Work instruction:
Nothing but the lines below between the line holding "- To choose" and the line holding "- Calculate the weighted entropy", inclusive, should appear in the answer, each set down exactly.

------ Data extract

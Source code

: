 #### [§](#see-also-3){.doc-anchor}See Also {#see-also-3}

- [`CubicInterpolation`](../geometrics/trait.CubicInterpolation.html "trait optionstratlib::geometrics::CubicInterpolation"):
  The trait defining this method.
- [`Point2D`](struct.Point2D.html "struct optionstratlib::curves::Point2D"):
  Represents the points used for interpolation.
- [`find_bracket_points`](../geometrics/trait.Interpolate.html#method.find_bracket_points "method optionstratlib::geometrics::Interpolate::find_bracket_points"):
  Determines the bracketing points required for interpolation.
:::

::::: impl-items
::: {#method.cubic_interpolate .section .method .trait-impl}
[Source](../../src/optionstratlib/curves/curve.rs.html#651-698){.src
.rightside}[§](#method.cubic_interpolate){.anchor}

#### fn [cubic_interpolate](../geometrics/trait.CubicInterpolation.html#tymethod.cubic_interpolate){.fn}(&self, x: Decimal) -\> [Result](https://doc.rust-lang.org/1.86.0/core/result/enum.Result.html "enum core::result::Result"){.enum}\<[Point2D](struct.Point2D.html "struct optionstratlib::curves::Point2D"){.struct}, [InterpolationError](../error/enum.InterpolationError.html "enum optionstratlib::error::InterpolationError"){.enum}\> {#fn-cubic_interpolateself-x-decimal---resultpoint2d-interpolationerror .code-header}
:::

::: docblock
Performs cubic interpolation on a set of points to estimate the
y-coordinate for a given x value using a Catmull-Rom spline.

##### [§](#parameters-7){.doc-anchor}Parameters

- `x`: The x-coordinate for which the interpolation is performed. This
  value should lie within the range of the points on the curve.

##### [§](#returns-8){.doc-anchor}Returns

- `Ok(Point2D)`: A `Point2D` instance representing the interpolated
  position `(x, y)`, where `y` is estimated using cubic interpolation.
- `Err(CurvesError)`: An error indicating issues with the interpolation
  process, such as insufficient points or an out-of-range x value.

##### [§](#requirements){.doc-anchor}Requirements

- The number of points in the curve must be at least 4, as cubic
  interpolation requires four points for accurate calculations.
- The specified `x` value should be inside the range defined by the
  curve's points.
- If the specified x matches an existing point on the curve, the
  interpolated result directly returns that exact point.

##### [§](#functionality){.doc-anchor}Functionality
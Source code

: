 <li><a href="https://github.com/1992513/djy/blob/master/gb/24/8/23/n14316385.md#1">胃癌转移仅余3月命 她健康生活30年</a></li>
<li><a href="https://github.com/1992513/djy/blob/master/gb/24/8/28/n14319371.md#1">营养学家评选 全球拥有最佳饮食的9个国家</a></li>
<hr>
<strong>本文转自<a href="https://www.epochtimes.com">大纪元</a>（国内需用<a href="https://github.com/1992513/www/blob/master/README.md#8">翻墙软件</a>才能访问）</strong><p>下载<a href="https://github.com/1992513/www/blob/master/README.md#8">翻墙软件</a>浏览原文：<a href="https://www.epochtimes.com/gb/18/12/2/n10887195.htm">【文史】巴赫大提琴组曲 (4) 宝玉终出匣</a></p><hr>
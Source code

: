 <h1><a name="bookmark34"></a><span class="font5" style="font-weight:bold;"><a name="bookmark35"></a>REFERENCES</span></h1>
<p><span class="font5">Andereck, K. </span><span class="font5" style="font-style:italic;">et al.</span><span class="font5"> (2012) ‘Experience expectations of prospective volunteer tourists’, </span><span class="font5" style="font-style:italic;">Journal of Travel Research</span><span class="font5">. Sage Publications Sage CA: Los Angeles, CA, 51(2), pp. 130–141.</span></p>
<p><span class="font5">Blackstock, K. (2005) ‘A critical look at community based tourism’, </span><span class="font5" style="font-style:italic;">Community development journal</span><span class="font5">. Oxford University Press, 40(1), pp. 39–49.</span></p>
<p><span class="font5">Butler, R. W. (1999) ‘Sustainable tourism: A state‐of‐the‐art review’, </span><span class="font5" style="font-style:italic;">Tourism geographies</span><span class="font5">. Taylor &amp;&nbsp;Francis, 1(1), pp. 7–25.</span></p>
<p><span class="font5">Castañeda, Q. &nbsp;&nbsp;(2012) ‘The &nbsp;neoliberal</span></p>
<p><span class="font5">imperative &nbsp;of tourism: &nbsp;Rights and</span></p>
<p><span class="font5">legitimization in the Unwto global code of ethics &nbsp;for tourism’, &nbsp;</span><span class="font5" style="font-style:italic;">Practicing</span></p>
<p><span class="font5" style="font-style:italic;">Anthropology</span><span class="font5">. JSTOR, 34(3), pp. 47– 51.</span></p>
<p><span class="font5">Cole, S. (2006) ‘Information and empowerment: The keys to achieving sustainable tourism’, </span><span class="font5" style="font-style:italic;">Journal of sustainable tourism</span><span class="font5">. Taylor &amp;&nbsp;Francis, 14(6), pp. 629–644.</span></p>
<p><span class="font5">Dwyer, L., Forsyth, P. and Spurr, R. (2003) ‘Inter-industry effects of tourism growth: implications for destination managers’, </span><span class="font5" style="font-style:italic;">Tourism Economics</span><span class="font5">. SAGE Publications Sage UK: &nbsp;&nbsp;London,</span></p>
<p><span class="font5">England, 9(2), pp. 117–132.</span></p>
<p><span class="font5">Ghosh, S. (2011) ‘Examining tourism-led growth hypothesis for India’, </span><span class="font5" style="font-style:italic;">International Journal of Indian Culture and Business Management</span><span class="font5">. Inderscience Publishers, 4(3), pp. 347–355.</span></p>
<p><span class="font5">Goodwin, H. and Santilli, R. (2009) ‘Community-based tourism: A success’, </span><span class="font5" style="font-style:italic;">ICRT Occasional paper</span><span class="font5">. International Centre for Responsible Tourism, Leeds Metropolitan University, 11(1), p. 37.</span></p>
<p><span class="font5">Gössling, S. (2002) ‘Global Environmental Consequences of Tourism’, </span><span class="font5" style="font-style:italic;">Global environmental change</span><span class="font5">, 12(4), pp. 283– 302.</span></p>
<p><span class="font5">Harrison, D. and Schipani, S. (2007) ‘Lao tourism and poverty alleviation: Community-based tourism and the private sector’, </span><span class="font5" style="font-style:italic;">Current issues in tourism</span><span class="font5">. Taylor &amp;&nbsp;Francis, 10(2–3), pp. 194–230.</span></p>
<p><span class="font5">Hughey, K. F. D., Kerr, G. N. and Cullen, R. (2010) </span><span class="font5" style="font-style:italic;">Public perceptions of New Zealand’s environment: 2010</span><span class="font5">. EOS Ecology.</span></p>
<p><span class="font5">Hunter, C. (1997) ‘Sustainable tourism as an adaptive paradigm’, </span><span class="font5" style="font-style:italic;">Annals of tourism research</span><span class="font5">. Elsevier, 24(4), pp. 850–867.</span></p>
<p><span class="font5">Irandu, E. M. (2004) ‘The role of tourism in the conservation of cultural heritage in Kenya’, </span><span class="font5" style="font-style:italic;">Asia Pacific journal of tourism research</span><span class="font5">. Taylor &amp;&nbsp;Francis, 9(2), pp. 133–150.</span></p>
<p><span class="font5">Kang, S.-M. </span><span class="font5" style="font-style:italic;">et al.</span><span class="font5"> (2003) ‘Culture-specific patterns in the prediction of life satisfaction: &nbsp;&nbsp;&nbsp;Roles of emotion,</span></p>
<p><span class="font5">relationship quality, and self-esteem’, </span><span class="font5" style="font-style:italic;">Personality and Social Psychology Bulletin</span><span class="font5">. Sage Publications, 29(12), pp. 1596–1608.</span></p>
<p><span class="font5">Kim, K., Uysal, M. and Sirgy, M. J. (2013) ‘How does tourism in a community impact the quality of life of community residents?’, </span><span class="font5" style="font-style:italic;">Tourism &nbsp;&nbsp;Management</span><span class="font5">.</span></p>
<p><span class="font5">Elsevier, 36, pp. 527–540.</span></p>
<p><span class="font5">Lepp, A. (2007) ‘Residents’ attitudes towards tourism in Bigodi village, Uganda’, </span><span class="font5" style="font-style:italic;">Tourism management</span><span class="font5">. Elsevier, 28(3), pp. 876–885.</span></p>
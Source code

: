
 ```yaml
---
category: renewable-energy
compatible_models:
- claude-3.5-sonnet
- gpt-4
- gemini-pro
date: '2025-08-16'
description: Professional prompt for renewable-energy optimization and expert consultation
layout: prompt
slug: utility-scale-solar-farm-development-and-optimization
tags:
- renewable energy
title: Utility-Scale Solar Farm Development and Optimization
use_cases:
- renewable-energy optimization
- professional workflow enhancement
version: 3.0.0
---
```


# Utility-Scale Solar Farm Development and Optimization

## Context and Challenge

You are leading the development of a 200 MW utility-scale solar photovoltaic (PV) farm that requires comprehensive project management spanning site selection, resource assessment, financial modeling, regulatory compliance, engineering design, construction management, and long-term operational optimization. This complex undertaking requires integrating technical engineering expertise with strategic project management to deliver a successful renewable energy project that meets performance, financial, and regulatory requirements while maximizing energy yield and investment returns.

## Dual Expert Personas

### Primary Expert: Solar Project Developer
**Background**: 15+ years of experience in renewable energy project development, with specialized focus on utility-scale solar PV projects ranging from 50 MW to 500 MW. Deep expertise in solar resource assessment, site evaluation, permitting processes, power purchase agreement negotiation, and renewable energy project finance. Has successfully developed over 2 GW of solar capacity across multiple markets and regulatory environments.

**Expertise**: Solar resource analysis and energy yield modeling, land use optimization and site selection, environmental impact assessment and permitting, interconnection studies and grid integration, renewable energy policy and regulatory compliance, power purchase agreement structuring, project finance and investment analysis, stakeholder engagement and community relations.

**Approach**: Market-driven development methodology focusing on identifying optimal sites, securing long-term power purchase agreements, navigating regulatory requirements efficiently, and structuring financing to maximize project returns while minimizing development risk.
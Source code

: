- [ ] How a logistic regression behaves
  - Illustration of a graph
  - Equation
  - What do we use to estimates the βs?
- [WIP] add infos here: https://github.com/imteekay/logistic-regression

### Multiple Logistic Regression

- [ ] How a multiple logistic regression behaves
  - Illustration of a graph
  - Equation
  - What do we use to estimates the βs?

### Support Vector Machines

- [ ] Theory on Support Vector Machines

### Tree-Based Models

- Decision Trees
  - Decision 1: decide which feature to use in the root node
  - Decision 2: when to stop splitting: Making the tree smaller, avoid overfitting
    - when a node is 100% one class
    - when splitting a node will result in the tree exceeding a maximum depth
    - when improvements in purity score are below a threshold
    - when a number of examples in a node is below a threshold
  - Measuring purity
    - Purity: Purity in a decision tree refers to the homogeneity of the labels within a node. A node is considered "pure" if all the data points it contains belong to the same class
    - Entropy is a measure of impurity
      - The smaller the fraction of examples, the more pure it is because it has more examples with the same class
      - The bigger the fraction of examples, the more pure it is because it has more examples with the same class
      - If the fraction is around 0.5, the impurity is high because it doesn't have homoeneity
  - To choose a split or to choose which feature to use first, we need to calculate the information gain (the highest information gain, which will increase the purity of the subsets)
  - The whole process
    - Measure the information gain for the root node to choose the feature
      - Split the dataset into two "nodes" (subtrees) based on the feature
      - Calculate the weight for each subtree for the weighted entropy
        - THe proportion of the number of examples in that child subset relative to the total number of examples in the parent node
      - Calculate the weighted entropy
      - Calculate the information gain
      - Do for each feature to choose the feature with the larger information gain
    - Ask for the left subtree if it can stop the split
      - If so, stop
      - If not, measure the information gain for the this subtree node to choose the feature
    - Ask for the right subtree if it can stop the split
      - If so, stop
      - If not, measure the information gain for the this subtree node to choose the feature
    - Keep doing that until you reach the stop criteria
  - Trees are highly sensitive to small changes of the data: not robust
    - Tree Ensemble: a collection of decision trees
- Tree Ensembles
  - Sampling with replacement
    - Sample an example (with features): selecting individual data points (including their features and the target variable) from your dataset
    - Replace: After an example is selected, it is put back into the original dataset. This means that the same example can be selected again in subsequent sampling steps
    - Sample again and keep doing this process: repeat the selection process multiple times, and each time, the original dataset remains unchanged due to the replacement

------------

Your solution:
  - To choose a split or to choose which feature to use first, we need to calculate the information gain (the highest information gain, which will increase the purity of the subsets)
  - The whole process
    - Measure the information gain for the root node to choose the feature
      - Split the dataset into two "nodes" (subtrees) based on the feature
      - Calculate the weight for each subtree for the weighted entropy
        - THe proportion of the number of examples in that child subset relative to the total number of examples in the parent node
      - Calculate the weighted entropy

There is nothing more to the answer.